Médicos Sem Fronteiras já recuperaram quase mil crianças soldado no Sudão do Sul
A informação foi divulgada hoje por aquela organização internacional, que deu conta ainda que o stress pós-traumático, por exemplo, atinge 35% das crianças tratadas pela equipa de mais de 100 profissionais dos Médicos Sem Fronteiras (MSF). A depressão também é comum entre as antigas crianças-soldado, muitas têm ‘flashbacks’ e são assoladas por imagens recorrentes de momentos de combate.
Algumas das crianças consideram o suicídio ou automutilação.
“Para ajudar os nossos pacientes usamos técnicas de relaxamento, para tratar sintomas como a ansiedade e o medo. Tentamos fortalecer os mecanismos de resistência e resiliência. Fazemos atividades de grupo e educação psicológica, discutimos assuntos específicos e organizamos atividades de lazer como jogos de futebol e pintura”, lê-se num documento dos MSF, hoje divulgado.
São já 983 as crianças desmobilizadas pelo projeto dos MSF, no terreno há um ano, desde fevereiro de 2018, centrando-se na região de Yambio, no sudoeste do Sudão do Sul. Segundo dados da Unicef, citados pelos MSF, estas quase mil crianças representam cerca de um terço das 3.100 já desmobilizadas em todo o país.
Têm entre 10 e 19 anos e a maioria foi raptada a caminho da escola ou dos campos agrícolas onde trabalhava antes de serem forçadas a serem soldados.
O objetivo é a sua reintegração na comunidade a que pertencem, e se é verdade que isso foi possível para a maioria, segundo os MSF, também há casos de crianças que não conseguiram voltar para as suas famílias, seja porque estas morreram no conflito, seja porque foram deslocadas e não conseguem encontrá-las. Há aquelas que já regressaram à escola, que estão a trabalhar na agricultura, e até as que já se casaram. Há também casos de rejeição.
“Algumas são vistas como um fardo. Nas comunidades em que o conflito teve um impacte significativo, algumas crianças foram rejeitadas e receiam nunca virem a ser aceites”, lê-se no documento dos MSF.
Aquelas que lidam com maiores dificuldades chegam a ponderar voltar a ser soldado e a juntar-se a um grupo armado, não pela pertença a esse grupo em si, mas por ser um meio de acesso a melhores recursos e serviços. Conseguir que regressem à escola é “muito gratificante” para os profissionais que participam no projeto, mas também para as crianças, que acabam por sentir que são parte ativa da sua comunidade.

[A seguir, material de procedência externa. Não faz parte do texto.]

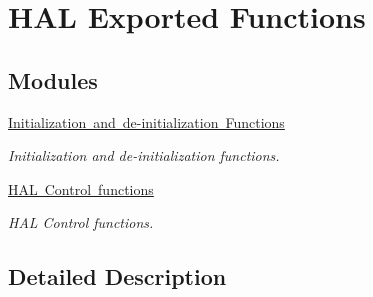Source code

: \hypertarget{group___h_a_l___exported___functions}{}\section{H\+AL Exported Functions}
\label{group___h_a_l___exported___functions}
\subsection*{Modules}
\begin{DoxyCompactItemize}
\item 
\mbox{\hyperlink{group___h_a_l___exported___functions___group1}{Initialization and de-\/initialization Functions}}
\begin{DoxyCompactList}\small\item\em Initialization and de-\/initialization functions. \end{DoxyCompactList}\item 
\mbox{\hyperlink{group___h_a_l___exported___functions___group2}{H\+A\+L Control functions}}
\begin{DoxyCompactList}\small\item\em H\+AL Control functions. \end{DoxyCompactList}\end{DoxyCompactItemize}


\subsection{Detailed Description}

“As pessoas perguntam se a recuperação é possível. Sim, de facto é. Vemos crianças e adolescentes que passaram por enormes dificuldades e traumas, mas que estão ansiosas por se tornarem membros produtivos das suas comunidades. [..] A maioria destas crianças quer casar, ter um trabalho e regressar para as suas famílias. O processo terapêutico permite-lhes atingir esses objetivos”, lê-se no documento.